- _Prompt_
After locating the line that contains "[Sangya padhi](mailto:sangya@daaya.org), *Founder" in the data below, set down exactly that line and each one after it through the line that contains "intentions.", and nothing more.

▬▬▬▬▬▬

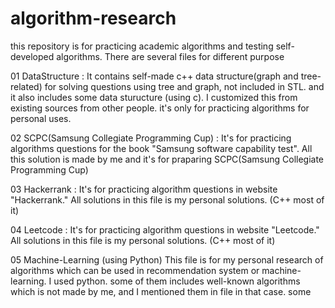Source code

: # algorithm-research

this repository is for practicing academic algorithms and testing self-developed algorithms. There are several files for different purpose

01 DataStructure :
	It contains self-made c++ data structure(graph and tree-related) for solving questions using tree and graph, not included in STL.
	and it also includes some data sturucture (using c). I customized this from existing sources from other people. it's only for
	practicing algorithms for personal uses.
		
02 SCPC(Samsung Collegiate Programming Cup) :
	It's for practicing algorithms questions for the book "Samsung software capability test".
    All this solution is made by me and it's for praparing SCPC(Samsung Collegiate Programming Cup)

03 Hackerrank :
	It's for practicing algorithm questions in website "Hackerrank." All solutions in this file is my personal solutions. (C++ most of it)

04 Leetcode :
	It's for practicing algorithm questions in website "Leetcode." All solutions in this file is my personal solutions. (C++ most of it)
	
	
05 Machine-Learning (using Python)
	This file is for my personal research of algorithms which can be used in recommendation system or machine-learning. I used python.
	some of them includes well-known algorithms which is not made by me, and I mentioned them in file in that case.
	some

▬▬▬▬▬▬

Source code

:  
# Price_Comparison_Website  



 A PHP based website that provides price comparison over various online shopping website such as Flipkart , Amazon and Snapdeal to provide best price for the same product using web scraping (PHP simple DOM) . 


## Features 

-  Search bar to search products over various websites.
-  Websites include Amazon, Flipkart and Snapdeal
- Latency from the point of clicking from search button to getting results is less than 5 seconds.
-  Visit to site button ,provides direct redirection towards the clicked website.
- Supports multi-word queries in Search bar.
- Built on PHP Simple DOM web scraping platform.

▬▬▬▬▬▬

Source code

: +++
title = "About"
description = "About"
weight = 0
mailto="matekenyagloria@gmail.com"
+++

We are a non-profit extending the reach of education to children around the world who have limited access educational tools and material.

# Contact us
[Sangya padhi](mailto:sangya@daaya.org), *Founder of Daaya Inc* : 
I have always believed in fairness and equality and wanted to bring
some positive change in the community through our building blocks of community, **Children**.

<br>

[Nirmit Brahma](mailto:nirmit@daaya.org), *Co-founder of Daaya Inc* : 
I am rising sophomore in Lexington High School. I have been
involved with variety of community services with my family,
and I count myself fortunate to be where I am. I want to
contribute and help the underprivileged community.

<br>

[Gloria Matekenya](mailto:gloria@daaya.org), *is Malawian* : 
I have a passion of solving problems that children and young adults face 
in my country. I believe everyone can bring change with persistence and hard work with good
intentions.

▬▬▬▬▬▬

- _Exercise response_
[Sangya padhi](mailto:sangya@daaya.org), *Founder of Daaya Inc* : 
I have always believed in fairness and equality and wanted to bring
some positive change in the community through our building blocks of community, **Children**.

<br>

[Nirmit Brahma](mailto:nirmit@daaya.org), *Co-founder of Daaya Inc* : 
I am rising sophomore in Lexington High School. I have been
involved with variety of community services with my family,
and I count myself fortunate to be where I am. I want to
contribute and help the underprivileged community.

<br>

[Gloria Matekenya](mailto:gloria@daaya.org), *is Malawian* : 
I have a passion of solving problems that children and young adults face 
in my country. I believe everyone can bring change with persistence and hard work with good
intentions.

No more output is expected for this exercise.